A lot of tourists who visit Rajasthan in India always choose the main cities of Jaipur, Jodhpur, Jaisalmer and Udaipur. They don’t even think to consider this incredible city to the North West of the state.
Admittedly, I also was in that exact same boat and I am kicking myself now for not visiting sooner!
Bikaner is an incredibly underrated city.
It has all the vibrance of Rajasthan with its historic forts, colourful buildings, saris, turbans and the desert. But, it’s also far less touristy than the main cities making it the perfect place to see some of the ‘real’ Rajasthani charm.
From exploring temples that worship rats, walking around historic Haveli’s, visiting camel research centres and dancing in royal palaces; I had an absolute blast here and I’m sure you will too.
Here are the most fun and unique places to visit in Bikaner!
Bikaner is located North West of Rajasthan and, you may be surprised to know, that it’s only around 100 kilometres from the Pakistan border!

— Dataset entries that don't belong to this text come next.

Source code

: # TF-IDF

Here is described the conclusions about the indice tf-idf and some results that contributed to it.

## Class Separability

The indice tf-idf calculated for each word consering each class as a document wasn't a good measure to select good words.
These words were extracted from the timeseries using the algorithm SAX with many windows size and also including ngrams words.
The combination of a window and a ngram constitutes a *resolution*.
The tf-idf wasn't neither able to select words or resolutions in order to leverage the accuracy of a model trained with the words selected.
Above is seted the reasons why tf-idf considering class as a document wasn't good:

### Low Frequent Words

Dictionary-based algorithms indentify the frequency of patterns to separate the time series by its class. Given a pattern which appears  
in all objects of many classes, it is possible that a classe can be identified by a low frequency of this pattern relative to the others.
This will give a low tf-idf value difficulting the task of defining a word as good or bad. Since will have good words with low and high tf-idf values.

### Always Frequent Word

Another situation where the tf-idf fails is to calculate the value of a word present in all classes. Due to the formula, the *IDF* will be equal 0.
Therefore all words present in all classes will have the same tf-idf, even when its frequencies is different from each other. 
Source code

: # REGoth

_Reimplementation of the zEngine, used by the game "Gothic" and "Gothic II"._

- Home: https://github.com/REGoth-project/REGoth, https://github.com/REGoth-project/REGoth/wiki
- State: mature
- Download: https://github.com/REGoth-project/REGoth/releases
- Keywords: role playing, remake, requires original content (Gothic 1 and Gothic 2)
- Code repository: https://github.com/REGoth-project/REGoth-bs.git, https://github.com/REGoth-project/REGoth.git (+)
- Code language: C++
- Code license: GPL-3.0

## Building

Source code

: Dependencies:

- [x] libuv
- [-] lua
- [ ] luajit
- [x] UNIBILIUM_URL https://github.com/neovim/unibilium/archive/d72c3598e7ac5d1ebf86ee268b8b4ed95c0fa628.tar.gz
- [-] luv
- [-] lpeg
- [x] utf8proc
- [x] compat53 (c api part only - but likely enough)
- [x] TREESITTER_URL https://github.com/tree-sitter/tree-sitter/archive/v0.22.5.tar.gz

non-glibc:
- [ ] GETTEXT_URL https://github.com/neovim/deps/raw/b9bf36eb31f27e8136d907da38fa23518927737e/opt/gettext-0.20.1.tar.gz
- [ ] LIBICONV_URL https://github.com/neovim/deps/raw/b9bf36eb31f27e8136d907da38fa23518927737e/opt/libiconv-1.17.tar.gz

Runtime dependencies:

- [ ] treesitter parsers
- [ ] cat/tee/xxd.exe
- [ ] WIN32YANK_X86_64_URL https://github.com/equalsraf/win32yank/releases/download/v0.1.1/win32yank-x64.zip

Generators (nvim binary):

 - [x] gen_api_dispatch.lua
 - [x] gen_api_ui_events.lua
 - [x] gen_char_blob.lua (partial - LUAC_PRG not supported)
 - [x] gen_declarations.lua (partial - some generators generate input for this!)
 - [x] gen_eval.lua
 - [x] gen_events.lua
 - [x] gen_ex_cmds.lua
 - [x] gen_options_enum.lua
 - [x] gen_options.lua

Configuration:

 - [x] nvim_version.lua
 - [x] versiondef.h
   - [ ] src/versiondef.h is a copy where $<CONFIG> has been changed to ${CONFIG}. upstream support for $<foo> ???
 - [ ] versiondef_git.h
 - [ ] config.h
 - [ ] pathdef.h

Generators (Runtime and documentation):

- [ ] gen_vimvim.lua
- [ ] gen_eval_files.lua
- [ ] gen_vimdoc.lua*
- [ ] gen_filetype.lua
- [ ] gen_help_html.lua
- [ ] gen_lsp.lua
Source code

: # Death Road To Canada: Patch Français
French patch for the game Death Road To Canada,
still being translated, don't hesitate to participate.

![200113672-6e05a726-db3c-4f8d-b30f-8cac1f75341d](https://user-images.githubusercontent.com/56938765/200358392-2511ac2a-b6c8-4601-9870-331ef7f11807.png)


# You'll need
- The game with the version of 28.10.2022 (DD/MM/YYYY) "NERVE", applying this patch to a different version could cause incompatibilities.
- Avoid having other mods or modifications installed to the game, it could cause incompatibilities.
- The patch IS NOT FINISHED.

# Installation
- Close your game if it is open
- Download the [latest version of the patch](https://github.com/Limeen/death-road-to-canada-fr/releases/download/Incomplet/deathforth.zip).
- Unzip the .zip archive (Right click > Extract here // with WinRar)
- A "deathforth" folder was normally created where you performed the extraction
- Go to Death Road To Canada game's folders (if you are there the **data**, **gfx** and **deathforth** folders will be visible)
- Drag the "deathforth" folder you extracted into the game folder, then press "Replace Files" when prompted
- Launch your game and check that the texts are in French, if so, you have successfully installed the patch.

It’s located in the middle of the Thar Desert, similar to Jaisalmer, and so the temperatures can reach highs of up to 50 degrees in the April, May and June.
It’s easily accessible from the likes of Jaipur, Jodhpur and Ajmer and you can reach there within around 5 hours.
Is Bikaner worth a visit?
I would 100% recommend that you add Bikaner to your list, you won’t be disappointed!
Bikaner has so much to offer visitors in terms of forts, palaces, temples, food, sweets, shopping and the mysteries of the desert too!
Plus, you won’t get FOMO as there is such incredible buildings full of colour, desert experiences that are no different Jaisalmer and some of the tastiest food that the region has to offer.
It’s got it’s unique flavours which I’m sure you will love.
The top 12 places to visit in Bikaner
1. Junagarh Fort
Now, I know what you’re thinking, not ANOTHER fort in Rajasthan. But, hear me out. Bikaner fort has something unique to offer you when you visit.
Junagarh Fort currently stands in the middle of the modern Bikaner city. It was constructed from 1589 and was called Chintamani fort in years gone by.
When the royal family decided to switch locations Lalgarh Palace in the 20th century, they renamed the fort Junagarh Fort meaning “old” fort.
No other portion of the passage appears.